Para algunos la Convención vive una crisis interna. Ejemplo de eso sería el amplio rechazo de las normas contenidas en los informes que han sido conocidos por el pleno. Para los promotores de esta tesis, la rotunda desaprobación de la propuesta de sistema político es la manifestación más evidente de esta crisis. Para otros, lo que sucedió es parte del proceso deliberativo. Más de un convencional ha señalado, con una osadía que deslinda en la soberbia, que esto se debe a que el país hasta ahora desconfía de la democracia porque no la conoce.
Lo cierto es que la Convención está lejos de su idealización inicial. No es el espacio deliberativo, equilibrado y tolerante de personas prudentes que muchos soñaban, pero tampoco es un sitio integrado por revolucionarios que buscan refundar el país sobre la base de tesis improbables. Es, sencillamente, un lugar donde se ejerce la política, con sus virtudes y defectos.

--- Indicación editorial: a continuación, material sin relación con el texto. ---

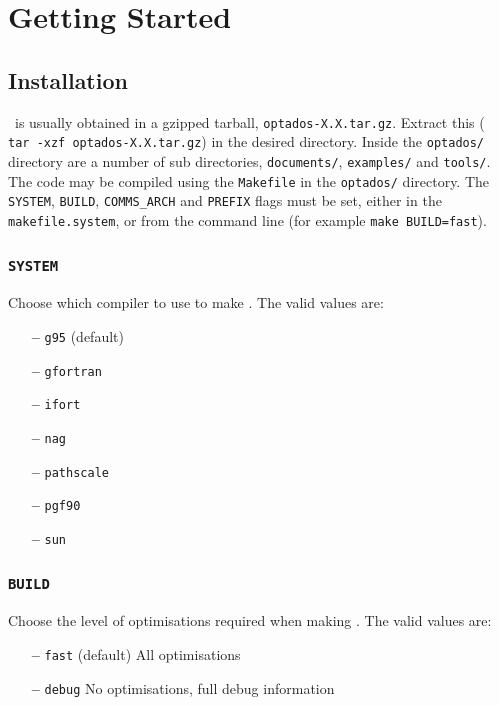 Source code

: \documentclass[a4paper,11pt,twoside]{book}
\begin{document}
{\chapter{Getting Started}\label{chap:getting_started}
\section{Installation}
\optados\ is usually obtained in a gzipped tarball, \verb#optados-X.X.tar.gz#. Extract this ( \verb# tar -xzf optados-X.X.tar.gz#) in the desired directory. Inside the  \verb#optados/# directory are a number of sub directories,  \verb#documents/#,   \verb#examples/# and \verb#tools/#.  The code may be compiled using the \verb#Makefile# in the  \verb#optados/# directory.  The \verb#SYSTEM#, \verb#BUILD#, \verb#COMMS_ARCH# and \verb#PREFIX# flags must be set, either in the  \verb#makefile.system#, or from the command line (for example  \verb#make BUILD=fast#).  

\subsection[system]{\tt SYSTEM}

Choose which compiler to use to make \optados. The valid values are:
\begin{itemize}
\item[{\bf --}]  \verb#g95# (default)
\item[{\bf --}]  \verb#gfortran#
\item[{\bf --}]  \verb#ifort#
\item[{\bf --}]  \verb#nag#
\item[{\bf --}]  \verb#pathscale#
\item[{\bf --}]  \verb#pgf90#
\item[{\bf --}]  \verb#sun#
\end{itemize}

\subsection[build]{\tt BUILD}

Choose the level of optimisations required when making \optados.  The valid values are:
\begin{itemize}
\item[{\bf --}]  \verb#fast# (default) All optimisations
\item[{\bf --}]  \verb#debug# No optimisations, full debug information
\end{itemize}

}
\end{document}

El punto, sin embargo, es que temas esenciales del debate constituyente aún están diferidos. Los derechos sociales son lo más evidente, por la trascendencia que tienen en la historia de este proceso. Pero también instituciones mal planteadas, como el Consejo de la Justicia, cuyo diseño pone en riesgo la independencia de los jueces, o el sistema político, que hasta ahora es con suerte una lluvia de ideas, sin ninguna consistencia y alejada de toda evidencia empírica.
¿Esto es suficiente para que el proceso fracase? No. Y, en cualquier caso, si tal asunto sucediera existirían responsabilidades que van más allá de los convencionales. Lo que le falta a la Convención es tiempo. Hay quienes creen que la prórroga no tiene sentido porque nada cambiaría en las posiciones internas. Eso sería cierto si la Convención hubiese tenido la oportunidad de discutir todos los temas. Pero tal cosa no ha sucedido. Asuntos primordiales ni siquiera tienen informe con propuestas.
Es razonable esperar, por la sanidad del proceso pero también por quienes participan en él —los convencionales y sus asesores, que a estas alturas no tienen días ni horas de descanso— que el Congreso promoviera una prórroga de algunos meses, sin condiciones de por medio, porque más allá de la contingencia e indignaciones personales, está en juego la estabilidad de nuestra convivencia actual y futura.